What you will do: Output exactly the lines from the one containing "for Visual Recognition](https://arxiv.org/pdf/1908.07919)" to the last line of the material, inclusive, and nothing more.

Data excerpts:
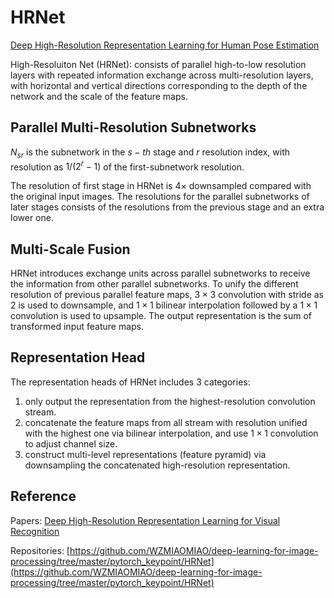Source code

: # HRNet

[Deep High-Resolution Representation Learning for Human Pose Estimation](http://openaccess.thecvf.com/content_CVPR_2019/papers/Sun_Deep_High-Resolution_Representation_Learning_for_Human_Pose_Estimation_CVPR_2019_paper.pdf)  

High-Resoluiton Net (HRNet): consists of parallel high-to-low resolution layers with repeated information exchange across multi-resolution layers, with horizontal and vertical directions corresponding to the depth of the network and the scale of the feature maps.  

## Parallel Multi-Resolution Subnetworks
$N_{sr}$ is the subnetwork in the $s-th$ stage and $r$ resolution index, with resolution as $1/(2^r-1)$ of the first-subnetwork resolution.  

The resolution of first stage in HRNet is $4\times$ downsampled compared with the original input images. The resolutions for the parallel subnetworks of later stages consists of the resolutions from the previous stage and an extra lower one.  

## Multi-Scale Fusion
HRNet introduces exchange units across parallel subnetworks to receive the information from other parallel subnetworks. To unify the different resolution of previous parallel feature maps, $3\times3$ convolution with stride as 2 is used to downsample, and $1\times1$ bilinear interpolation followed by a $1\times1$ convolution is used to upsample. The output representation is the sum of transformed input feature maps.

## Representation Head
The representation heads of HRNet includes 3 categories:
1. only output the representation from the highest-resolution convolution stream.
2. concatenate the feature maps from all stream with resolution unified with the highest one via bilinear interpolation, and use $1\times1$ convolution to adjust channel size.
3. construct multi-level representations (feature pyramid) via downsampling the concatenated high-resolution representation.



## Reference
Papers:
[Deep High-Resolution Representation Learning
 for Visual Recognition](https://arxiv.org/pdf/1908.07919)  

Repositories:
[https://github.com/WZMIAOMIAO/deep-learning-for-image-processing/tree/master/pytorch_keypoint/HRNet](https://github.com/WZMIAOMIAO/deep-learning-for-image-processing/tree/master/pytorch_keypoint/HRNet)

Response to this exercise:
 for Visual Recognition](https://arxiv.org/pdf/1908.07919)  

Repositories:
[https://github.com/WZMIAOMIAO/deep-learning-for-image-processing/tree/master/pytorch_keypoint/HRNet](https://github.com/WZMIAOMIAO/deep-learning-for-image-processing/tree/master/pytorch_keypoint/HRNet)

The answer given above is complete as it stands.